Start of DATA RECORDS

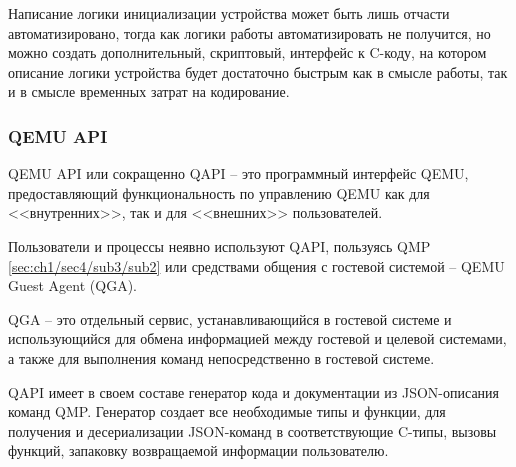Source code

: Написание логики инициализации устройства может быть лишь отчасти автоматизировано, тогда как
логики работы автоматизировать не получится, но можно создать дополнительный, скриптовый,
интерфейс к C-коду, на котором описание логики устройства будет достаточно быстрым как
в смысле работы, так и в смысле временных затрат на кодирование.


\subsubsection{QEMU API}\label{sec:ch1/sec4/sub3/sub5}

QEMU API или сокращенно QAPI -- это программный интерфейс QEMU, предоставляющий функциональность по
управлению QEMU как для <<внутренних>>, так и для <<внешних>> пользователей.

Пользователи и процессы неявно используют QAPI, пользуясь QMP \ref{sec:ch1/sec4/sub3/sub2} или средствами
общения с гостевой системой -- QEMU Guest Agent (QGA).

QGA -- это отдельный сервис, устанавливающийся в гостевой системе и использующийся для обмена информацией
между гостевой и целевой системами, а также для выполнения команд непосредственно в гостевой системе.

QAPI имеет в своем составе генератор кода и документации из JSON-описания команд QMP.
Генератор создает все необходимые типы и функции, для получения и десериализации JSON-команд в соответствующие
C-типы, вызовы функций, запаковку возвращаемой информации пользователю.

End of DATA RECORDS

[PROBLEM STATEMENT]:
Please copy each line of the entries in which the word "QEMU" shows up.

[RESPONSE BOX]:
\subsubsection{QEMU API}\label{sec:ch1/sec4/sub3/sub5}
QEMU API или сокращенно QAPI -- это программный интерфейс QEMU, предоставляющий функциональность по
управлению QEMU как для <<внутренних>>, так и для <<внешних>> пользователей.
общения с гостевой системой -- QEMU Guest Agent (QGA).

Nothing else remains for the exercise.